Como vector de expresión de la \beta-galactosidasa se utilizó el plásmido centromérico p416GAL1lacZ, en el que el gen lacZ de E. coli se sitúa bajo el control del promotor GAL1 de S. cerevisiae (Mumberg, Muller et al. 1994).The centromeric plasmid p416GAL1lacZ was used as the β-galactosidase expression vector, in which the E. coli lac Z gene is placed under the control of the S. cerevisiae GAL1 promoter (Mumberg, Muller et al . 1994).

La estirpe W303-1A (MATa, ade2, his3, leu2, trpl, ura3) de S. cerevisiae fue transformada con los plásmidos pGAL1-GAL4ERVP16 y p416GAL1lacZ, con pADH1GAL4ERVP16 y p416GAL1lacZ, o sólo con p416GAL1lacZ, mediante procedimientos estándar de manipulación genética de levaduras (Rose 1990). Los transformantes fueron cultivados a 30ºC, en medio líquido SC libre de uracilo, triptófano o histidina (según la combinación de plásmidos) para mantener la presión selectiva a favor del mantenimiento de los plásmidos introducidos, y en agitación orbital continua. Como control se utilizaron transformantes que portaban exclusivamente el plásmido p416GAL1lacZ. Los cultivos, de 5 ml, se realizaron en presencia de 1 \muM \beta-estradiol (SIGMA E-1024-1G), mediante la adición de 2 \mul de una solución 2,5 mM de \beta-estradiol disuelta en etanol. A los controles sin \beta-estradiol se les añadió igual volumen de etanol. Tras 6 generaciones de cultivo (aproximadamente 14 horas) y alcanzar una densidad óptica de entre 0,8 y 1,0 (a 600 nm) se procedió a recoger las células por centrifugación. La actividad \beta-galactosidasa se ensayó siguiendo los procedimientos estándar para levaduras (Guarente 1983). Los experimentos se realizaron por cuadruplicado.The W303-1A line ( MATa, ade2, his3, leu2, trpl, ura3 ) of S. cerevisiae was transformed with plasmids pGAL1-GAL4ERVP16 and p416GAL1lacZ, with pADH1GAL4ERVP16 and p416GAL1lacZ, or only with p416 manipulation standard yeasts (Rose 1990). The transformants were grown at 30 ° C, in liquid medium SC free of uracil, tryptophan or histidine (depending on the combination of plasmids) to maintain the selective pressure in favor of the maintenance of the introduced plasmids, and in continuous orbital agitation. As a control, transformants that exclusively carried plasmid p416GAL1lacZ were used. The 5 ml cultures were carried out in the presence of 1 µM? -Estradiol (SIGMA E-1024-1G), by adding 2 µL of a 2.5 mM solution of?-Estradiol dissolved in ethanol . Equal volume of ethanol was added to controls without β-estradiol. After 6 generations of culture (approximately 14 hours) and reaching an optical density between 0.8 and 1.0 (at 600 nm), the cells were collected by centrifugation. The β-galactosidase activity was tested following standard procedures for yeasts (Guarente 1983). The experiments were performed in quadruplicate.
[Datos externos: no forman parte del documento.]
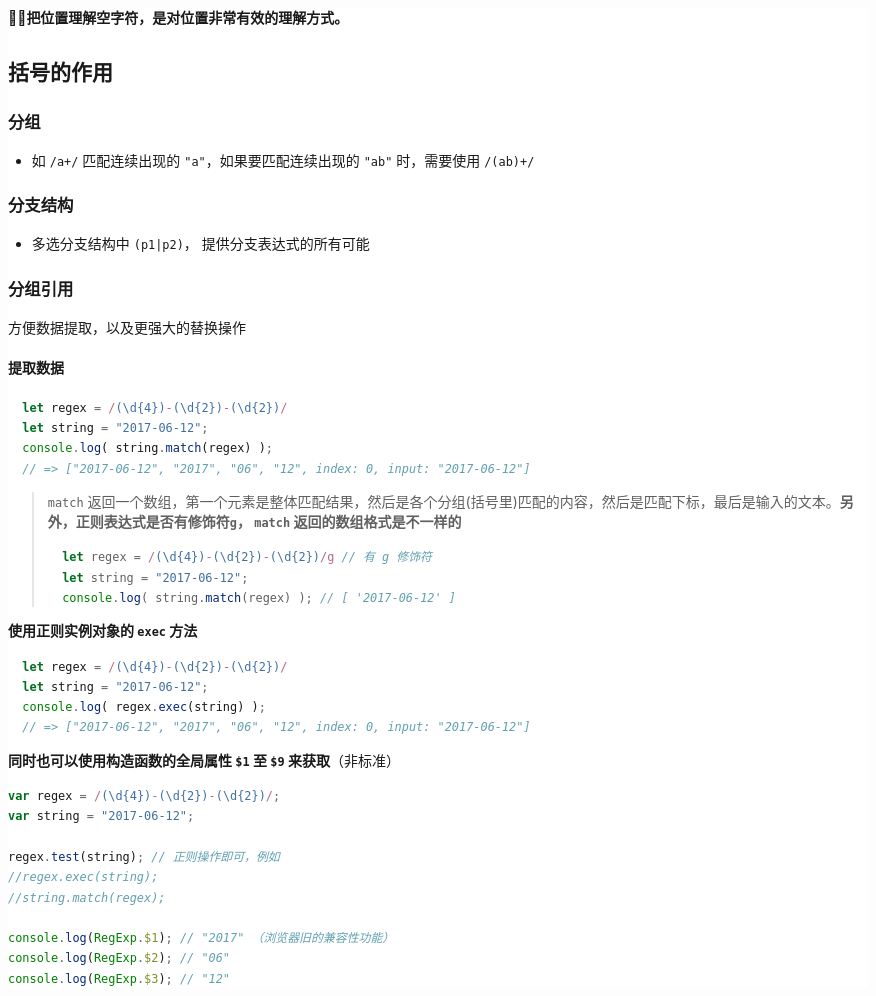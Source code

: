 :tipping_hand_man:**把位置理解空字符，是对位置非常有效的理解方式。**

## 括号的作用

### 分组

- 如 `/a+/` 匹配连续出现的 `"a"`，如果要匹配连续出现的 `"ab"` 时，需要使用 `/(ab)+/`

### 分支结构

- 多选分支结构中 `(p1|p2)`， 提供分支表达式的所有可能

### 分组引用

方便数据提取，以及更强大的替换操作

#### 提取数据

```js
  let regex = /(\d{4})-(\d{2})-(\d{2})/
  let string = "2017-06-12";
  console.log( string.match(regex) );
  // => ["2017-06-12", "2017", "06", "12", index: 0, input: "2017-06-12"]
```

> `match` 返回一个数组，第一个元素是整体匹配结果，然后是各个分组(括号里)匹配的内容，然后是匹配下标，最后是输入的文本。**另外，正则表达式是否有修饰符`g`， `match` 返回的数组格式是不一样的**
>
> ```js
>   let regex = /(\d{4})-(\d{2})-(\d{2})/g // 有 g 修饰符
>   let string = "2017-06-12";
>   console.log( string.match(regex) ); // [ '2017-06-12' ] 
> ```

**使用正则实例对象的 `exec` 方法**

```js
  let regex = /(\d{4})-(\d{2})-(\d{2})/
  let string = "2017-06-12";
  console.log( regex.exec(string) );
  // => ["2017-06-12", "2017", "06", "12", index: 0, input: "2017-06-12"]
```

**同时也可以使用构造函数的全局属性 `$1` 至 `$9` 来获取**（非标准）

```js
var regex = /(\d{4})-(\d{2})-(\d{2})/;
var string = "2017-06-12";

regex.test(string); // 正则操作即可，例如 
//regex.exec(string); 
//string.match(regex);

console.log(RegExp.$1); // "2017" （浏览器旧的兼容性功能）
console.log(RegExp.$2); // "06"
console.log(RegExp.$3); // "12"
```
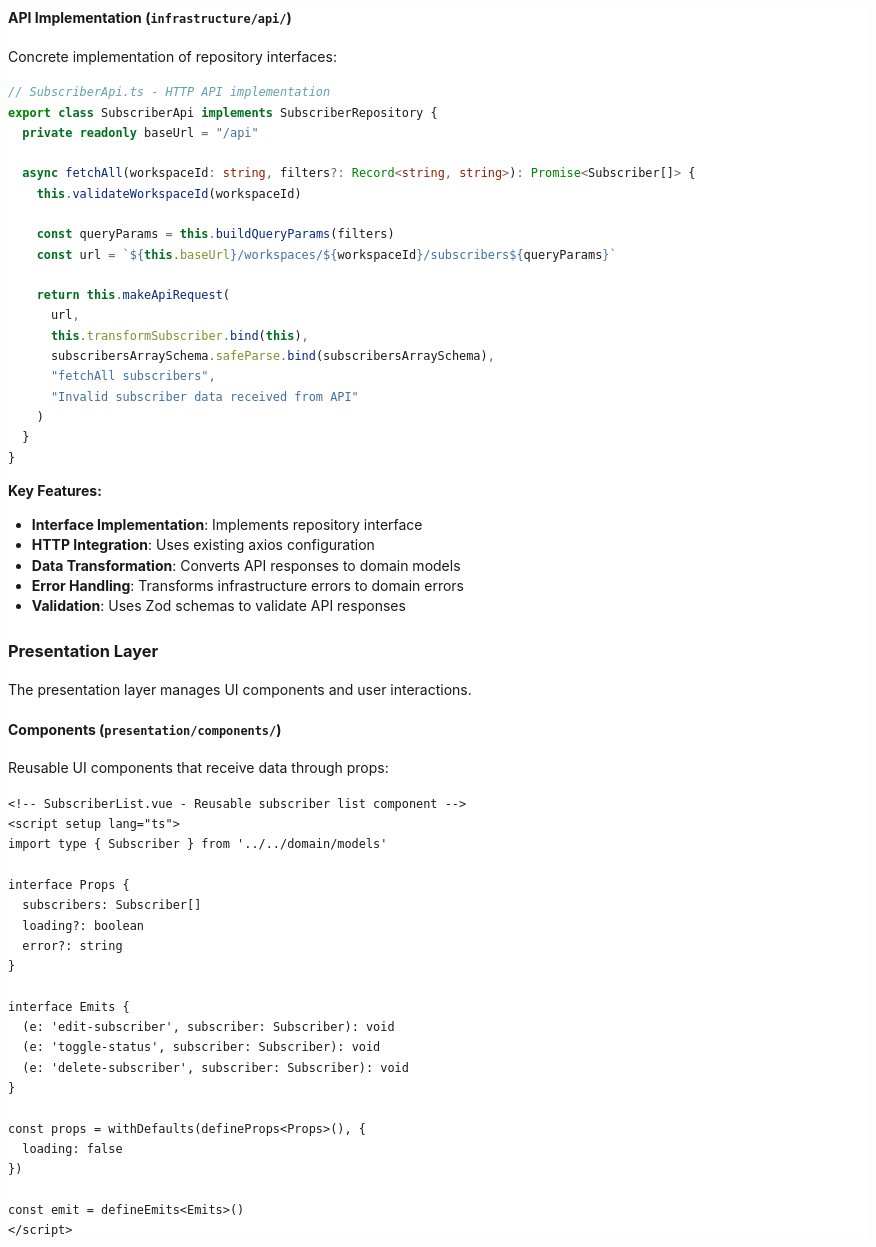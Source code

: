 #### API Implementation (`infrastructure/api/`)

Concrete implementation of repository interfaces:

```typescript
// SubscriberApi.ts - HTTP API implementation
export class SubscriberApi implements SubscriberRepository {
  private readonly baseUrl = "/api"

  async fetchAll(workspaceId: string, filters?: Record<string, string>): Promise<Subscriber[]> {
    this.validateWorkspaceId(workspaceId)

    const queryParams = this.buildQueryParams(filters)
    const url = `${this.baseUrl}/workspaces/${workspaceId}/subscribers${queryParams}`

    return this.makeApiRequest(
      url,
      this.transformSubscriber.bind(this),
      subscribersArraySchema.safeParse.bind(subscribersArraySchema),
      "fetchAll subscribers",
      "Invalid subscriber data received from API"
    )
  }
}
```

**Key Features:**
- **Interface Implementation**: Implements repository interface
- **HTTP Integration**: Uses existing axios configuration
- **Data Transformation**: Converts API responses to domain models
- **Error Handling**: Transforms infrastructure errors to domain errors
- **Validation**: Uses Zod schemas to validate API responses

### Presentation Layer

The presentation layer manages UI components and user interactions.

#### Components (`presentation/components/`)

Reusable UI components that receive data through props:

```vue
<!-- SubscriberList.vue - Reusable subscriber list component -->
<script setup lang="ts">
import type { Subscriber } from '../../domain/models'

interface Props {
  subscribers: Subscriber[]
  loading?: boolean
  error?: string
}

interface Emits {
  (e: 'edit-subscriber', subscriber: Subscriber): void
  (e: 'toggle-status', subscriber: Subscriber): void
  (e: 'delete-subscriber', subscriber: Subscriber): void
}

const props = withDefaults(defineProps<Props>(), {
  loading: false
})

const emit = defineEmits<Emits>()
</script>
```
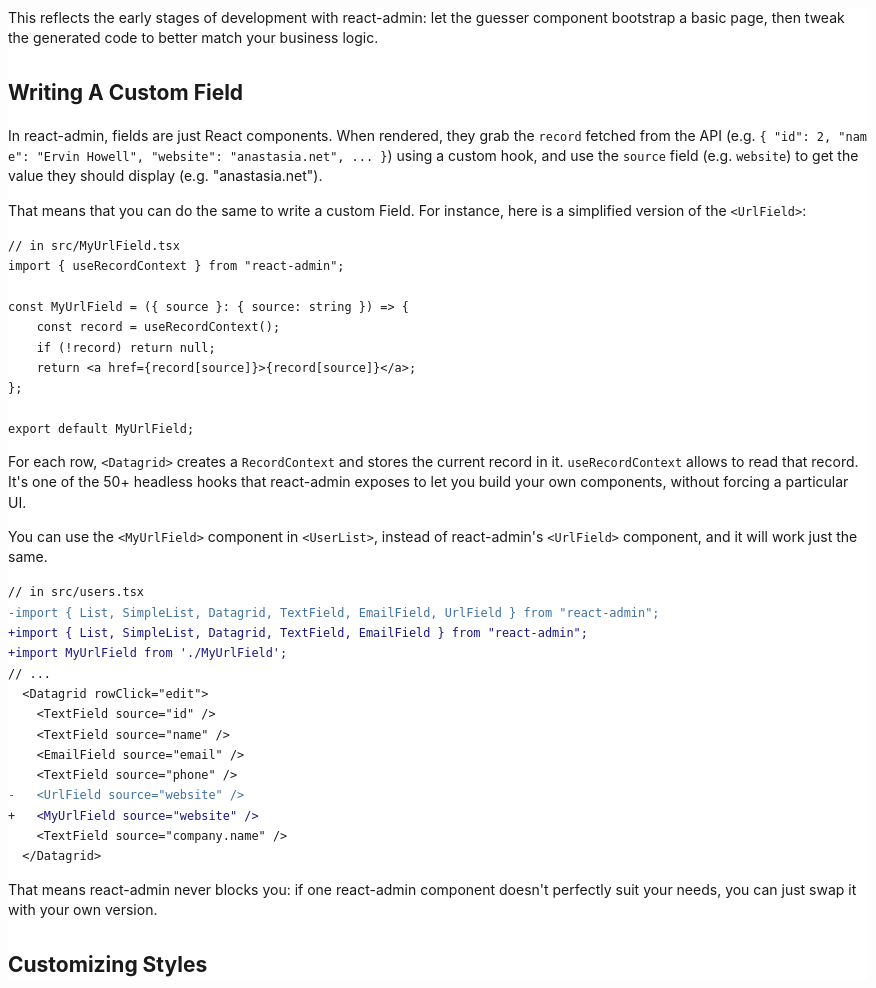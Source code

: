 This reflects the early stages of development with react-admin: let the guesser component bootstrap a basic page, then tweak the generated code to better match your business logic.

## Writing A Custom Field 

In react-admin, fields are just React components. When rendered, they grab the `record` fetched from the API (e.g. `{ "id": 2, "name": "Ervin Howell", "website": "anastasia.net", ... }`) using a custom hook, and use the `source` field (e.g. `website`) to get the value they should display (e.g. "anastasia.net").

That means that you can do the same to write a custom Field. For instance, here is a simplified version of the `<UrlField>`:

```tsx
// in src/MyUrlField.tsx
import { useRecordContext } from "react-admin";

const MyUrlField = ({ source }: { source: string }) => {
    const record = useRecordContext();
    if (!record) return null;
    return <a href={record[source]}>{record[source]}</a>;
};

export default MyUrlField;
```

For each row, `<Datagrid>` creates a `RecordContext` and stores the current record in it. `useRecordContext` allows to read that record. It's one of the 50+ headless hooks that react-admin exposes to let you build your own components, without forcing a particular UI.

You can use the `<MyUrlField>` component in `<UserList>`, instead of react-admin's `<UrlField>` component, and it will work just the same.

```diff
// in src/users.tsx
-import { List, SimpleList, Datagrid, TextField, EmailField, UrlField } from "react-admin";
+import { List, SimpleList, Datagrid, TextField, EmailField } from "react-admin";
+import MyUrlField from './MyUrlField';
// ...
  <Datagrid rowClick="edit">
    <TextField source="id" />
    <TextField source="name" />
    <EmailField source="email" />
    <TextField source="phone" />
-   <UrlField source="website" />
+   <MyUrlField source="website" />
    <TextField source="company.name" />
  </Datagrid>
```

That means react-admin never blocks you: if one react-admin component doesn't perfectly suit your needs, you can just swap it with your own version.

## Customizing Styles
Los resultados obtenidos se muestran en la figura 6. La presencia del regulador positivo bajo el control del bucle retroalimentado positivamente no supuso aumento alguno de la expresión basal de la \beta-galactosidasa, mientras que la adición de la molécula efectora (\beta-estradiol) produjo una inducción de 274 veces en el nivel de expresión. Por contra, cuando se expresó constitutivamente el regulador positivo (pADH1GAL4ERVP16) la expresión basal en ausencia de \beta-estradiol fue 27 veces superior y la inducción obtenida al añadir \beta-estradiol fue sólo de 32 veces.The results obtained are shown in the Figure 6. The presence of the positive regulator under the control of the positive feedback loop did not involve any increase in the basal expression of β-galactosidase, while the addition of the effector molecule (β-estradiol) produced an induction of 274 times at the level of expression. By cons, when it was expressed constitutively the positive regulator (pADH1GAL4ERVP16) the baseline expression in the absence of β-estradiol was 27 times higher and the induction obtained by adding β-estradiol was only 32 times.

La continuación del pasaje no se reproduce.